Au début des années 1800, les
cherokees à moitié massacrés par l'homme blanc sont poussés vers
l'ouest, loin de leurs terres. Cette poussée fut accentuée quand on
découvrit l'or. La Georgie confisqua donc ces terres (35 000 acres) aux
indiens, abolissant leurs lois et leurs coutumes et les empêchant de
témoigner devant la justice contre un blanc. Ils avaient l'interdiction
de dire quelque chose contre l'immigration. Au printemps 1834, on
confisqua la propriété du chef cherokee White Bird pendant qu'il
négociait à Washington. De 1835 à 1837, on extermina les creeks
en Alabama et les séminoles en Floride. Ceux qui en réchappèrent furent
déportés. Le 10 mai 1838, le Général Scott accompagné de 7000 soldats
donna un ultimatum aux cherokees résistants du nord de la Georgie. Le 18
mai, l'ordre fut donné aux troupes de rassembler les futurs déportés.
Sous la menace des armes, sans qu'on leur laisse le temps de prendre
leurs affaires, séparant parfois les enfants de leurs parents, on les
regroupa dans 31 forts.

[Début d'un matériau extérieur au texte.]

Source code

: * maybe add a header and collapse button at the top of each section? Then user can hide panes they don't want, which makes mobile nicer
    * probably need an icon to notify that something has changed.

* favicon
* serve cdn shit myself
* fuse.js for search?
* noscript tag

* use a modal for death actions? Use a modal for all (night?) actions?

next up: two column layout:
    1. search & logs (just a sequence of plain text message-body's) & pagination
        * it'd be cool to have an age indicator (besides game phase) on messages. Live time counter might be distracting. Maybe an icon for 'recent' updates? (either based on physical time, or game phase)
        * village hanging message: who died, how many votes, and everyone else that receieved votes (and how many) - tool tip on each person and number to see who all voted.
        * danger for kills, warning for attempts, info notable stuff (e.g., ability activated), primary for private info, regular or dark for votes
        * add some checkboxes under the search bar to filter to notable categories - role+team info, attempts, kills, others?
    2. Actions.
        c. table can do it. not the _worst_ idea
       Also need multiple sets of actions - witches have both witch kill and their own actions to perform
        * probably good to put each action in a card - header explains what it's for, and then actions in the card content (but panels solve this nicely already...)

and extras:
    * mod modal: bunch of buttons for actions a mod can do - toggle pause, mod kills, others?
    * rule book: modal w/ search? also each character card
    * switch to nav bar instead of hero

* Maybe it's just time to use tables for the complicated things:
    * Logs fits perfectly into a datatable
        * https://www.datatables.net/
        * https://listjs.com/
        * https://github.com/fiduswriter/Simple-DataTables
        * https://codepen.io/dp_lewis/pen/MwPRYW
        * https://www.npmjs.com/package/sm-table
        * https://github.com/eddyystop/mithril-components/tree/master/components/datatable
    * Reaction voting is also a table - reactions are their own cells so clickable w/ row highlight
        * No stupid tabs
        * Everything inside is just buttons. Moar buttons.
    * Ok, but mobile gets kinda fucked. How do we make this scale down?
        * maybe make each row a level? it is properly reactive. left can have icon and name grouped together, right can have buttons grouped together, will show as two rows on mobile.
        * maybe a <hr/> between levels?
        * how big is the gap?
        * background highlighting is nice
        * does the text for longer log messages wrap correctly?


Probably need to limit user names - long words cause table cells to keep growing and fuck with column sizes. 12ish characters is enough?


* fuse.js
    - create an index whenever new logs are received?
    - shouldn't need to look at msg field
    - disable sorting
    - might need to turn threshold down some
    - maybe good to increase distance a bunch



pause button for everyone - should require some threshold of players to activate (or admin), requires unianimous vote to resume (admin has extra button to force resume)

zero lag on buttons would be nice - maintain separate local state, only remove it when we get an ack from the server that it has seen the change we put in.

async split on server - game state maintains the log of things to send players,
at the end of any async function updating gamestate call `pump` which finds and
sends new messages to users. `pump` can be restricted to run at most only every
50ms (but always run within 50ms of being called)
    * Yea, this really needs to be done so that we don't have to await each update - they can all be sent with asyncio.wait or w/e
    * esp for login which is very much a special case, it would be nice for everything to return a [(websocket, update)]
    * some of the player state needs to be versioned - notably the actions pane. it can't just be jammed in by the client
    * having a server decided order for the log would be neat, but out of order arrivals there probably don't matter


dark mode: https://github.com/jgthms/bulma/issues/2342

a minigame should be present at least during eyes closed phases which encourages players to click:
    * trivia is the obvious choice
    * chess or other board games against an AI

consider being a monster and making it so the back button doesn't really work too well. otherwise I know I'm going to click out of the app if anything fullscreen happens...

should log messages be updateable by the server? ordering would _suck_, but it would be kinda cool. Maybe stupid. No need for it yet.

Pendant ce rassemblement, il furent traités
comme du bétail et subirent des cruautés. Ils n'avaient rien d'autre
que les vêtements qu'ils portaient. La sécheresse tua environ 1500
cherokees. Le chef cherokee White Bird obtint du président Van Buren de
pouvoir conduire eux-mêmes leur migration. 16 groupes de 1000 hommes
chacun commencèrent alors la piste des larmes. Certains allaient pieds
nus. Beaucoup d'enfants moururent à cause de la sécheresse et des
maladies. Quand vint le rude hiver, certains sans couverture, beaucoup
moururent de froid. Qatie Ross, la femme du chef cherokee White Bird
(devenu John Ross) donna sa couverture à un enfant, elle mourut d'une
pneumonie. D'autres succombèrent après avoir bu de l'eau croupie. On
estime le nombre de morts sur la piste des larmes à 1 indien sur 4.

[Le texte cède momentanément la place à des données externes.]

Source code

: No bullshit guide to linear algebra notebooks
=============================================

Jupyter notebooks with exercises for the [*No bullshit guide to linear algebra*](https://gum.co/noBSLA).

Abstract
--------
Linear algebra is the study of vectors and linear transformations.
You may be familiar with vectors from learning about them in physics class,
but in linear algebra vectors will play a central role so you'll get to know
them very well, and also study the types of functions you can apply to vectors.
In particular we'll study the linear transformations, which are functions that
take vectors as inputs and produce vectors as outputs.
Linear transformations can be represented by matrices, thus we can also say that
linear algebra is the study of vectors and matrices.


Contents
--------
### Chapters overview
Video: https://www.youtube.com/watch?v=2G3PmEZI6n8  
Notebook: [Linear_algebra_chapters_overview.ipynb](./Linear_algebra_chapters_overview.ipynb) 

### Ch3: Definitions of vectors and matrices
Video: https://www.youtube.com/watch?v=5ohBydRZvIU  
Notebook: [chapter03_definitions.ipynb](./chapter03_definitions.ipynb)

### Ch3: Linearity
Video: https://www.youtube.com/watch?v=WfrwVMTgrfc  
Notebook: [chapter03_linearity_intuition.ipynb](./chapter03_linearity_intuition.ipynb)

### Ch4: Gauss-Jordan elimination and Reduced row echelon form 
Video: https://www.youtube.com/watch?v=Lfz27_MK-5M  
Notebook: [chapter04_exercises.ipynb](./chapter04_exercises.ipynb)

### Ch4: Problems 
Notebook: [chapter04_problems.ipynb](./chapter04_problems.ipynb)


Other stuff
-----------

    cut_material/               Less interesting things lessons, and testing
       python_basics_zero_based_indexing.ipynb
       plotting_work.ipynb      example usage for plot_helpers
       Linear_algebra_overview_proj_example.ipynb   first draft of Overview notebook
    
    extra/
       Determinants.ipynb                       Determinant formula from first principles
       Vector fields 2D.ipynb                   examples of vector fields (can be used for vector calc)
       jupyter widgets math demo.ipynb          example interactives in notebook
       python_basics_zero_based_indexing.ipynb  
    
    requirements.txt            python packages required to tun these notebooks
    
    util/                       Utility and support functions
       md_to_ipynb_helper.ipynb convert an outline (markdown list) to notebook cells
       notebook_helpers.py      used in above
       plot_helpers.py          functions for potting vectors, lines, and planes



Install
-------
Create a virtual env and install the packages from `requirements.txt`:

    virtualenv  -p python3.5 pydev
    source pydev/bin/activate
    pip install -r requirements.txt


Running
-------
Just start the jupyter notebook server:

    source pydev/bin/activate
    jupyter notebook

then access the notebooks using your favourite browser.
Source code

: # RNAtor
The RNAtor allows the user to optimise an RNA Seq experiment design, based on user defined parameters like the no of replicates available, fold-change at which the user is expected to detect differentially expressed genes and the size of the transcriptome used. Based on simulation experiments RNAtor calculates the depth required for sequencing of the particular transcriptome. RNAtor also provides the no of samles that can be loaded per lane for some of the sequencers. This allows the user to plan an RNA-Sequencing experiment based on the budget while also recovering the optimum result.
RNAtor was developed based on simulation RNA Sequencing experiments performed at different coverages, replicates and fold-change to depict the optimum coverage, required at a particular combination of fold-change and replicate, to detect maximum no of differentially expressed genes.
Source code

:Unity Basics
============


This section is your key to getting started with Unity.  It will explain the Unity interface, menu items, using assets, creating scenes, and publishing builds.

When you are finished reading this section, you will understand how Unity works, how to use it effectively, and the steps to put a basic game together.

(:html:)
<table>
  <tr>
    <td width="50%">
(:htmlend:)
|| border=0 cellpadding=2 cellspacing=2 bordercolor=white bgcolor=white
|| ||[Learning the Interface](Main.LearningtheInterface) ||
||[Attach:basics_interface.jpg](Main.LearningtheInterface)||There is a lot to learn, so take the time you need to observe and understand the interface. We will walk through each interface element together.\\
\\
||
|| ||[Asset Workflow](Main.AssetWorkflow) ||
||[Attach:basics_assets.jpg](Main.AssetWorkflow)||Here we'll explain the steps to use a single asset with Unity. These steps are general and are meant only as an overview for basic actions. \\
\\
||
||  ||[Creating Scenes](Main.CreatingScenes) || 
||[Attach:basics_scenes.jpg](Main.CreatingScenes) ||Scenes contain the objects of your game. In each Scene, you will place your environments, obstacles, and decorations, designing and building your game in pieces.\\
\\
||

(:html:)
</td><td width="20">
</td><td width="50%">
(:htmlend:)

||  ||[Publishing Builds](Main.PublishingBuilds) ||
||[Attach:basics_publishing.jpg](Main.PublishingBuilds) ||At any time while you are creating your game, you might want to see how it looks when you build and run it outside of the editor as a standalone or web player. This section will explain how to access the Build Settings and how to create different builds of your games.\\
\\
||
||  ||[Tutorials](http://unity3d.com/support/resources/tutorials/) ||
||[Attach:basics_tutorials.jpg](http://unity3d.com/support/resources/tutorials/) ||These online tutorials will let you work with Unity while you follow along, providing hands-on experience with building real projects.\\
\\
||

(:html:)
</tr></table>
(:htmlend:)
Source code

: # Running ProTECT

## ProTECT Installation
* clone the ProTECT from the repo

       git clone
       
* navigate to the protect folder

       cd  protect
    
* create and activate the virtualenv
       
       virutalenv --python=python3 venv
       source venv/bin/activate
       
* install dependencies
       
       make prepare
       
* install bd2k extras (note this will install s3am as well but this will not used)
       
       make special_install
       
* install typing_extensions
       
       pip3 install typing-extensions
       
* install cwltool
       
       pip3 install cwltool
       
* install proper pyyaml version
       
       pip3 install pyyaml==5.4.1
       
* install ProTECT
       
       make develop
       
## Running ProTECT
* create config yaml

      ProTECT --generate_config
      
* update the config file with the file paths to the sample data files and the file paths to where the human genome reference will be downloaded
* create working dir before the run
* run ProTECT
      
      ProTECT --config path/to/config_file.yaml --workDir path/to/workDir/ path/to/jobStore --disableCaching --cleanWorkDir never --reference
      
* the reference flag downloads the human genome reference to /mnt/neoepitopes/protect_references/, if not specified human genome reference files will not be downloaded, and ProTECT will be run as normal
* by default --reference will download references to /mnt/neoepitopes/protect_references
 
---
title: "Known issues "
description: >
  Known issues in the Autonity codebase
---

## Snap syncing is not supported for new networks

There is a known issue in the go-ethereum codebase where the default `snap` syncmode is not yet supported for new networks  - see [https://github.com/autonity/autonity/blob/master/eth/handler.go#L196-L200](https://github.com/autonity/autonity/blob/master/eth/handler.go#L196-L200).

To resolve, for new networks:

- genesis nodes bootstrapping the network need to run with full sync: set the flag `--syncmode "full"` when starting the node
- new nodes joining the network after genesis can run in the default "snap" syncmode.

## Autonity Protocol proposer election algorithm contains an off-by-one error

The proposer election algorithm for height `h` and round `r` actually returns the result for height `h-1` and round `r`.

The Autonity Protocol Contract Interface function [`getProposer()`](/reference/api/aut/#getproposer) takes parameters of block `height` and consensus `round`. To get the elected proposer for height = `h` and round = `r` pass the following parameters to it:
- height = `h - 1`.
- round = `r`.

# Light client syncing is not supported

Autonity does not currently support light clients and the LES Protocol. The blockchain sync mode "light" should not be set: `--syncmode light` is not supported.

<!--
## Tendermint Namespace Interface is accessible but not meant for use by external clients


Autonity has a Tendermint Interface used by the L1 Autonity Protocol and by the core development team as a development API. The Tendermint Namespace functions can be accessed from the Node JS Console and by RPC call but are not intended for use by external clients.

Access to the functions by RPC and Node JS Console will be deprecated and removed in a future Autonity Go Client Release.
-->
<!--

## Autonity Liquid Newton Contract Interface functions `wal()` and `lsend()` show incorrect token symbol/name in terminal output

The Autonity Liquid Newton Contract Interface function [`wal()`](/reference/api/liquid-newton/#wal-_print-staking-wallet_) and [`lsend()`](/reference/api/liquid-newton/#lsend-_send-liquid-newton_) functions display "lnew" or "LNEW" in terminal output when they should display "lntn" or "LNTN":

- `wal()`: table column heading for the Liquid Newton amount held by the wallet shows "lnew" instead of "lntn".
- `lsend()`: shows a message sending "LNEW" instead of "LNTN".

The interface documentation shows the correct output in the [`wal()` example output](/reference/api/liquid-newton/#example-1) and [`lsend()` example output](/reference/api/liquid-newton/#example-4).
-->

A cette époque il y avait des
débats pour savoir si un indien était humain et avait une âme!
Le nom "la piste des larmes" ne
vient pas des pleurs versés par les cherokees pendant leur marche mais
des larmes versées par ceux qui les voyaient passer et qui
compatissaient.
Et voila comment en plein hiver
1838, 18000 indiens ont pris la route vers l'Ouest ... et 4000 d'entre
eux y ont laisse la vie ! Cette route vers l'Ouest est désormais
surnomme Trail of Tears (la piste des Larmes).